A few days after Queen Elizabeth II died on Sept. 8, the Daily Mail published an article with the headline: “Royal beekeeper has informed the Queen's bees that the Queen has died and King Charles is their new boss in bizarre tradition dating back centuries.”
In response to the story, one person on Twitter said they had to check if a parody account posted the article, “because this is just sensational stuff.” Another Twitter user referred to the practice as an example of “hysteria” over the monarch’s passing.
Is “telling the bees” a real tradition?
Yes, “telling the bees” is a real tradition, and it’s not reserved just for news about monarchs or death.
WHAT WE FOUND
The practice of “telling the bees” is a tradition in which a beekeeper notifies their honey bees of major events in the beekeeper’s life, such as a death or marriage. It has historically been most common in the U.S. and western Europe.

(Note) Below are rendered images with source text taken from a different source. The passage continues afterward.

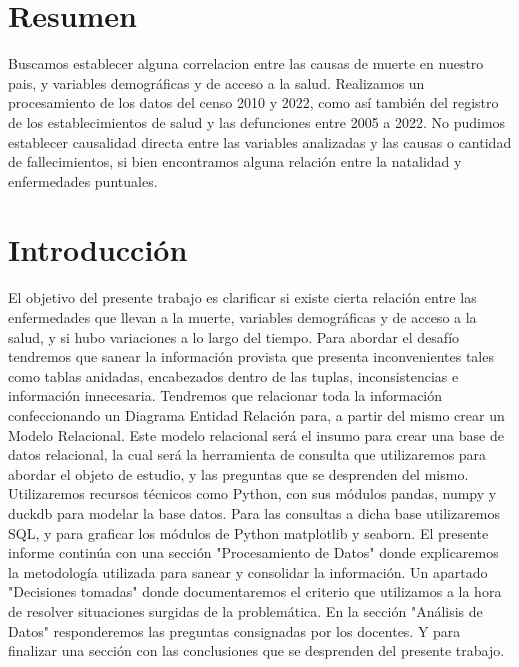 \documentclass[11pt,a4paper]{article}
\begin{document}
\maketitle
\section*{Resumen}
Buscamos establecer alguna correlacion entre las causas de muerte en nuestro pais, y variables demográficas y de acceso a la salud.
Realizamos un procesamiento de los datos del censo 2010 y 2022, como así también del registro de los establecimientos de salud y las defunciones entre 2005 a 2022.
No pudimos establecer causalidad directa entre las variables analizadas y las causas o cantidad de fallecimientos, si bien encontramos alguna relación entre
la natalidad y enfermedades puntuales.



\section*{Introducción}
El objetivo del presente trabajo es clarificar si existe cierta relación entre las enfermedades que llevan a la muerte, variables
demográficas y de acceso a la salud, y si hubo variaciones a lo largo del tiempo. Para abordar el desafío tendremos que sanear la información provista que presenta inconvenientes tales como tablas anidadas, encabezados dentro de las tuplas, inconsistencias e información innecesaria. Tendremos que relacionar toda la información confeccionando un Diagrama Entidad Relación para, a partir del mismo crear un Modelo Relacional. Este modelo relacional será el insumo para crear una base de datos relacional, la cual será la herramienta de consulta que utilizaremos para abordar el objeto de estudio, y las preguntas que se desprenden del mismo. Utilizaremos recursos técnicos como Python, con sus módulos pandas, numpy y duckdb para modelar la base datos. Para las consultas a dicha base utilizaremos SQL, y para graficar los módulos de Python matplotlib y seaborn. El presente informe continúa con una sección "Procesamiento de Datos" donde explicaremos la metodología utilizada para sanear y consolidar la información. Un apartado "Decisiones tomadas" donde documentaremos el criterio que utilizamos a la hora de resolver situaciones surgidas de la problemática. En la sección "Análisis de Datos" responderemos las preguntas consignadas por los docentes. Y para finalizar una sección con las conclusiones que se desprenden del presente trabajo.
\newpage
\end{document}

“It's certainly not a royal tradition,” Mark Norman, a folklore author and researcher, said. “It's not something that would only be done by beekeepers who were keeping swarms for the royal family or other members of that household.”
Instead, Norman said, this is a very old custom that has been practiced by common people who kept bees for their own purposes.
“The idea here is that when there's important news, both good and bad, whether someone is dying or moving away, or if there are babies being born, etc., that you share the news with the bees because they are part of your family and community,” said Debra Shutika, a folklorist and beekeeper.
The news shared by beekeepers who practice this tradition varies from place to place, but informing bees of a notable death is common everywhere it's practiced, says a 2018 article in JSTOR Daily, which uses research from its academic journal database to provide context for current events.
Some beekeepers will knock on their hives and tell the bees the news, Shutika said, while other beekeepers might just simply walk up to the hives and talk to them.
Norman said there was a version of the tradition in New Hampshire where beekeepers would have to sing to the bees the news in rhyming verses.
In the case of a death, the tradition typically calls for the beekeeper to tie a black cloth around the hives or to shroud the bees in some kind of black material. Photos in the Daily Mail article show the royal beekeeper tied a black cloth around the queen’s beehives.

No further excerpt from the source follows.